---- GIVEN RECORDS

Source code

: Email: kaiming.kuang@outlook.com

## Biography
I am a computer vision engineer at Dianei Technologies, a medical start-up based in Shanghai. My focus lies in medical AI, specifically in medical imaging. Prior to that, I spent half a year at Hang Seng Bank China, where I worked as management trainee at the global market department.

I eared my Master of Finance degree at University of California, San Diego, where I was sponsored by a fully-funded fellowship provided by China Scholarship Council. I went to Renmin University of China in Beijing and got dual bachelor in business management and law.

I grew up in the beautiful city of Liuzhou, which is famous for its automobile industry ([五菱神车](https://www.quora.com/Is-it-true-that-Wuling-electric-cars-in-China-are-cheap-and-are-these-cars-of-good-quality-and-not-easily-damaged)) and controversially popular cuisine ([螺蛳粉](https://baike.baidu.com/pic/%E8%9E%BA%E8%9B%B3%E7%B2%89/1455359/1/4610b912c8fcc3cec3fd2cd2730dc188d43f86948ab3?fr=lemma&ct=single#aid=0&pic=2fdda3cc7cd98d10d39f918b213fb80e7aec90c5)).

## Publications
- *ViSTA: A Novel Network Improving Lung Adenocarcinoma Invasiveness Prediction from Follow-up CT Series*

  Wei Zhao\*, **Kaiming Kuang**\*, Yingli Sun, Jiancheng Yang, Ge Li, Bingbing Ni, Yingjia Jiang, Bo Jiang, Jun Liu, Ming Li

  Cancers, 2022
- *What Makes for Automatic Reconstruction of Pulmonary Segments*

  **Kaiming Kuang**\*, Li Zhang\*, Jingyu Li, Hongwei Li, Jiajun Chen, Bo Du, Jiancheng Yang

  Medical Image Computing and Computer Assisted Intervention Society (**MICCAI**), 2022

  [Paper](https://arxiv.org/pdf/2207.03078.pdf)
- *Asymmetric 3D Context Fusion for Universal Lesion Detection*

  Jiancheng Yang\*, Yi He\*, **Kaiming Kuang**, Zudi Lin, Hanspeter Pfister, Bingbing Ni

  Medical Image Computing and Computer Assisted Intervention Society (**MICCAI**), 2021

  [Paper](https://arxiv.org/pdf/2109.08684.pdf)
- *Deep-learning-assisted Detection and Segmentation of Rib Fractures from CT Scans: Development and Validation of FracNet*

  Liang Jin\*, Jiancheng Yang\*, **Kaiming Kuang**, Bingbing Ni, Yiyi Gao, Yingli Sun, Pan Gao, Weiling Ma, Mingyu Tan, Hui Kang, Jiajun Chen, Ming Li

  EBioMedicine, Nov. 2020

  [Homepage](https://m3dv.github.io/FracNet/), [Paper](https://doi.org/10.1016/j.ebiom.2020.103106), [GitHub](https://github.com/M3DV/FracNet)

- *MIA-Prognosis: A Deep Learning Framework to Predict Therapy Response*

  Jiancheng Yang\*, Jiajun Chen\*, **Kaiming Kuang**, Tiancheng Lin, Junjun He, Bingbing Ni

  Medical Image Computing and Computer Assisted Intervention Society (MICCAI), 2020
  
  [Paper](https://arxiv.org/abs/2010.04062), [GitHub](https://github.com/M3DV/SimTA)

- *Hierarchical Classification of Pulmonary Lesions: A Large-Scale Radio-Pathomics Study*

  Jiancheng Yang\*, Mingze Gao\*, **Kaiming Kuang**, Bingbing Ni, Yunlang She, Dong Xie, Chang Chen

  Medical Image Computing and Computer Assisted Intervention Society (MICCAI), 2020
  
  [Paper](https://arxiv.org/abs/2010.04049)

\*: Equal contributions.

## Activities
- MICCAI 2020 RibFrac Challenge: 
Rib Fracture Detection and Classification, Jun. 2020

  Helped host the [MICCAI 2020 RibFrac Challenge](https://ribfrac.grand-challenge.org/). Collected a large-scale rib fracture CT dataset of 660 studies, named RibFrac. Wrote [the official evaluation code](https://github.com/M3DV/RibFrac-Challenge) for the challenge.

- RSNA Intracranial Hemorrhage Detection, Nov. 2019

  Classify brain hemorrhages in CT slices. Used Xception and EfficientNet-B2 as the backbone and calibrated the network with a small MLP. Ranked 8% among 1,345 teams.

--------

ABOUT THIS EXERCISE: Nothing should appear in the answer except the lines above from the line with "Jiancheng Yang\*, Jiajun" through the line with "Rib Fracture Detection", both included, written out exactly.

RESULT FOR THIS TASK:
  Jiancheng Yang\*, Jiajun Chen\*, **Kaiming Kuang**, Tiancheng Lin, Junjun He, Bingbing Ni

  Medical Image Computing and Computer Assisted Intervention Society (MICCAI), 2020
  
  [Paper](https://arxiv.org/abs/2010.04062), [GitHub](https://github.com/M3DV/SimTA)

- *Hierarchical Classification of Pulmonary Lesions: A Large-Scale Radio-Pathomics Study*

  Jiancheng Yang\*, Mingze Gao\*, **Kaiming Kuang**, Bingbing Ni, Yunlang She, Dong Xie, Chang Chen

  Medical Image Computing and Computer Assisted Intervention Society (MICCAI), 2020
  
  [Paper](https://arxiv.org/abs/2010.04049)

\*: Equal contributions.

## Activities
- MICCAI 2020 RibFrac Challenge: 
Rib Fracture Detection and Classification, Jun. 2020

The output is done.